_PROVIDED RECORDS:_
>>>

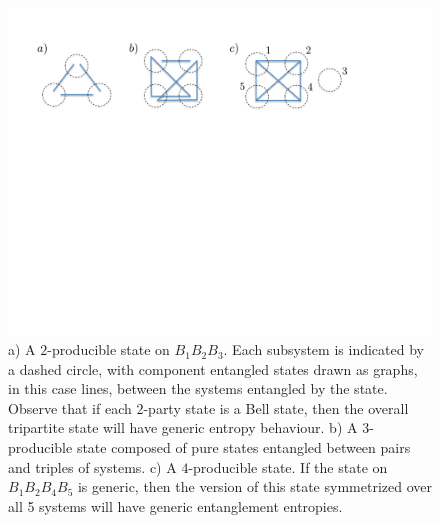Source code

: \documentclass[12pt]{article}
\numberwithin{equation}{section}
\begin{document}
\begin{figure}
\centering
\includegraphics[keepaspectratio,width=0.8\linewidth]{kproducible.pdf}
\caption{a) A $2$-producible state on $B_1B_2B_3$. Each subsystem is indicated by a dashed circle, with component entangled states drawn as graphs, in this case lines, between the systems entangled by the state. Observe that if each $2$-party state is a Bell state, then the overall tripartite state will have generic entropy behaviour. b) A $3$-producible state composed of pure states entangled between pairs and triples of systems. c) A $4$-producible state. If the state on $B_1 B_2 B_4 B_5$ is generic, then the version of this state symmetrized over all 5 systems will have generic entanglement entropies.}
\label{fig:kprod}
\end{figure}
\end{document}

<<<

_WORK INSTRUCTION:_ Only the pictures are to be left out, and all of the data must otherwise be transcribed exactly.

_WRITTEN REPLY:_
Source code

: \documentclass[12pt]{article}
\numberwithin{equation}{section}
\begin{document}
\begin{figure}
\centering
\includegraphics[keepaspectratio,width=0.8\linewidth]{kproducible.pdf}
\caption{a) A $2$-producible state on $B_1B_2B_3$. Each subsystem is indicated by a dashed circle, with component entangled states drawn as graphs, in this case lines, between the systems entangled by the state. Observe that if each $2$-party state is a Bell state, then the overall tripartite state will have generic entropy behaviour. b) A $3$-producible state composed of pure states entangled between pairs and triples of systems. c) A $4$-producible state. If the state on $B_1 B_2 B_4 B_5$ is generic, then the version of this state symmetrized over all 5 systems will have generic entanglement entropies.}
\label{fig:kprod}
\end{figure}
\end{document}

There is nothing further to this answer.